In offshore wind energy assessment, the vertical profile of near-surface wind speed is frequently modulated by regional atmospheric phenomena, including low-level jets (LLJs), variations in atmospheric stability, and land–sea thermal contrasts, thereby inducing pronounced variability in the synoptic wind field. Under certain conditions, wind speed may even decrease with height, exhibiting negative wind shear. Such non-monotonic wind profiles are particularly common over monsoon-dominated marine regions such as the Taiwan Strait. Previous studies have indicated that conventional vertical extrapolation approaches and Monin–Obukhov similarity theory (MOST) often fail to adequately represent the actual wind field under these conditions, consequently reducing the reliability of wind resource assessment and power generation forecasting.
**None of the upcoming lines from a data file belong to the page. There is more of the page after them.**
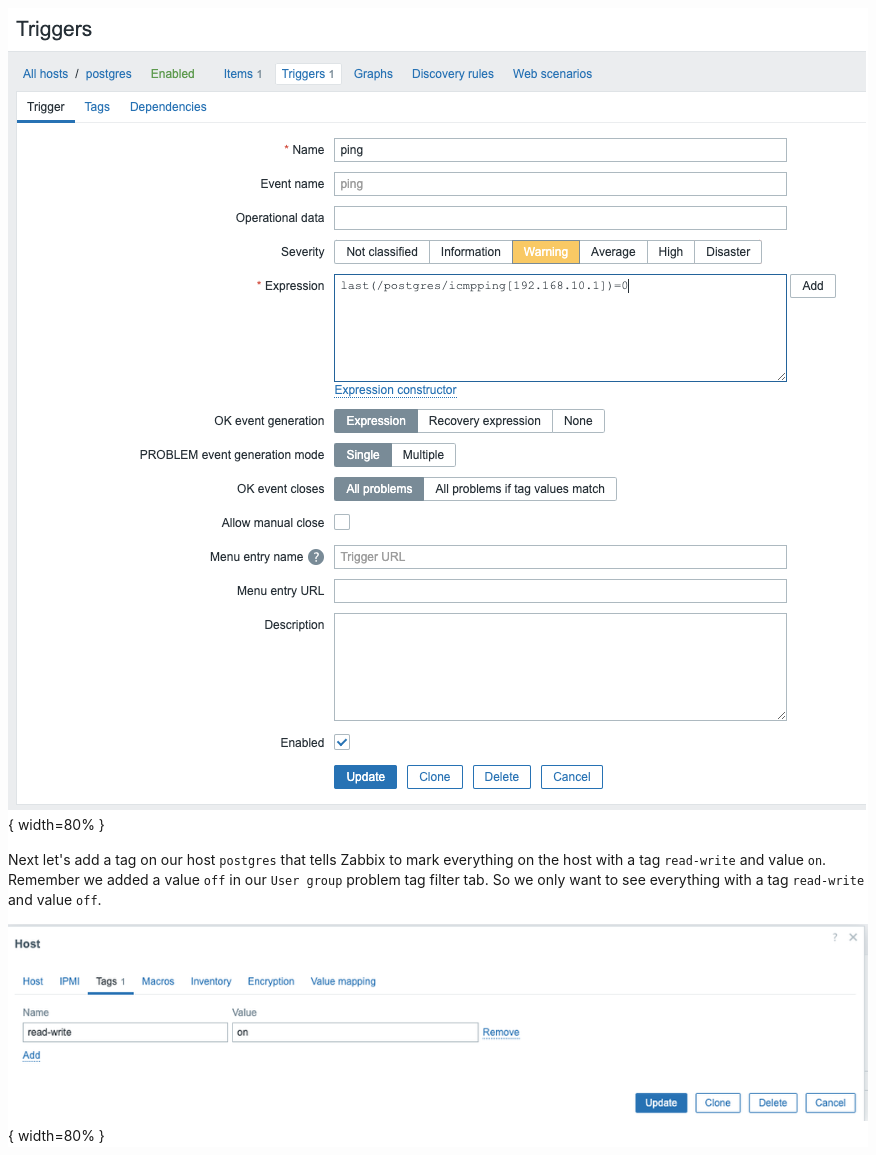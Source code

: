 ![trigger](image/example/trigger.png){ width=80% }


Next let's add a tag on our host ```postgres``` that tells Zabbix to mark everything on the host with a tag ```read-write``` and value ```on```. Remember we added a value ```off``` in our ```User group``` problem tag filter tab. So we only want to see everything with a tag ```read-write``` and value ```off```.


![host-tags](image/example/host-tags.png){ width=80% }
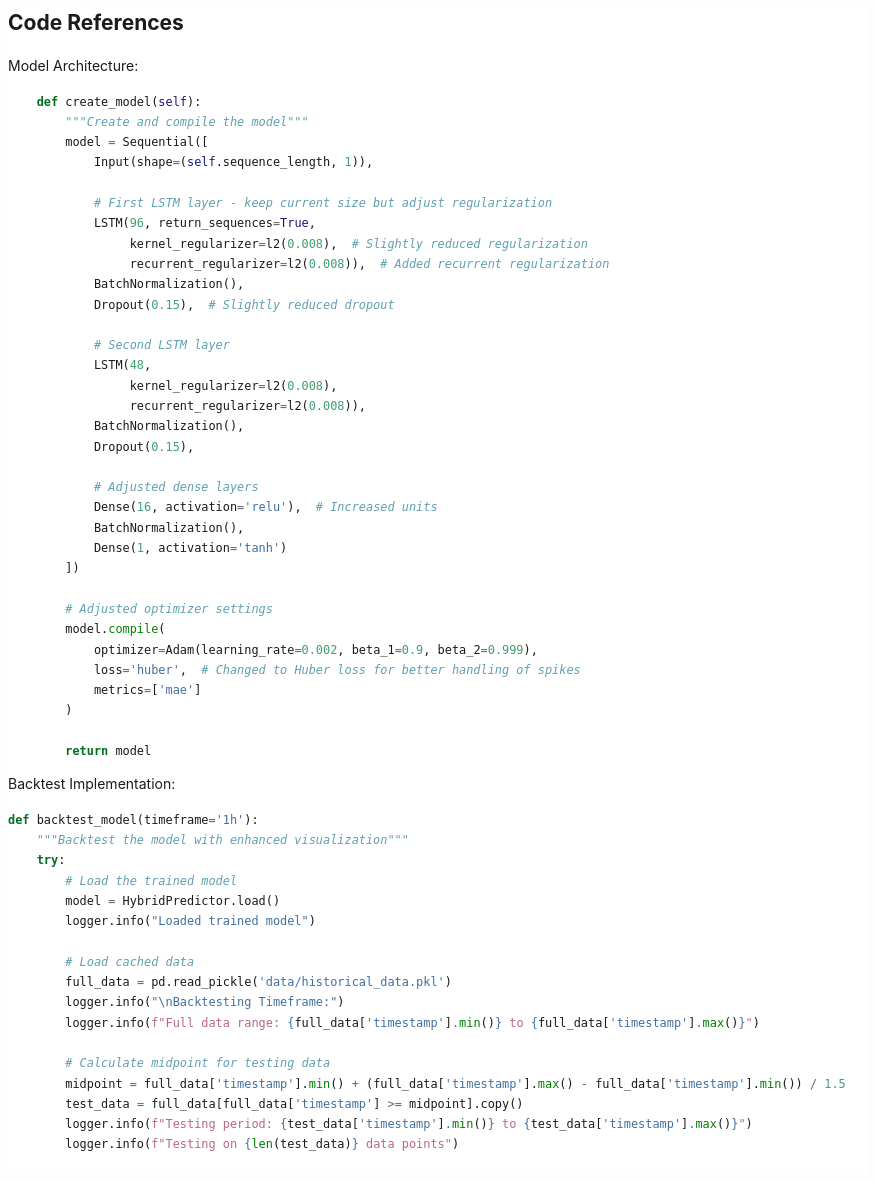 ## Code References

Model Architecture:

```224:256:src/api/train_model.py
    def create_model(self):
        """Create and compile the model"""
        model = Sequential([
            Input(shape=(self.sequence_length, 1)),
            
            # First LSTM layer - keep current size but adjust regularization
            LSTM(96, return_sequences=True, 
                 kernel_regularizer=l2(0.008),  # Slightly reduced regularization
                 recurrent_regularizer=l2(0.008)),  # Added recurrent regularization
            BatchNormalization(),
            Dropout(0.15),  # Slightly reduced dropout
            
            # Second LSTM layer
            LSTM(48, 
                 kernel_regularizer=l2(0.008),
                 recurrent_regularizer=l2(0.008)),
            BatchNormalization(),
            Dropout(0.15),
            
            # Adjusted dense layers
            Dense(16, activation='relu'),  # Increased units
            BatchNormalization(),
            Dense(1, activation='tanh')
        ])
        
        # Adjusted optimizer settings
        model.compile(
            optimizer=Adam(learning_rate=0.002, beta_1=0.9, beta_2=0.999),
            loss='huber',  # Changed to Huber loss for better handling of spikes
            metrics=['mae']
        )
        
        return model
```


Backtest Implementation:

```12:110:src/api/backtest.py
def backtest_model(timeframe='1h'):
    """Backtest the model with enhanced visualization"""
    try:
        # Load the trained model
        model = HybridPredictor.load()
        logger.info("Loaded trained model")
        
        # Load cached data
        full_data = pd.read_pickle('data/historical_data.pkl')
        logger.info("\nBacktesting Timeframe:")
        logger.info(f"Full data range: {full_data['timestamp'].min()} to {full_data['timestamp'].max()}")
        
        # Calculate midpoint for testing data
        midpoint = full_data['timestamp'].min() + (full_data['timestamp'].max() - full_data['timestamp'].min()) / 1.5
        test_data = full_data[full_data['timestamp'] >= midpoint].copy()
        logger.info(f"Testing period: {test_data['timestamp'].min()} to {test_data['timestamp'].max()}")
        logger.info(f"Testing on {len(test_data)} data points")
        
```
This study uses near-surface meteorological data from the TReAD, a dynamical downscaling model(2km spatial resolution) developed by the National Science and Technology Center for Disaster Reduction (NCDR), along with MOST to estimate wind speed at hub height. The estimates are compared against observations from the nearest meteorological mast (approximately 725 m away) to develop a data-driven bias-correction approach. A bias prediction model is trained on 2019 data and then applied to independent datasets from 2022 and 2023 to evaluate its generalization across interannual variability and varying boundary-layer conditions.

The results show that, even when trained on data from a single year, the bias-corrected MOST wind speeds consistently reduce overall errors and improve the error across all evaluated years, suggesting that the proposed method can effectively correct MOST's systematic biases under negative wind shear and cross-year nonstationary conditions. Overall, this study presents a MOST bias-correction algorithm integrated with a dynamical downscaling model to produce near-surface wind speed estimates that more closely align with meteorological mast observations, thereby providing a practical approach for offshore wind energy assessment in the Taiwan Strait.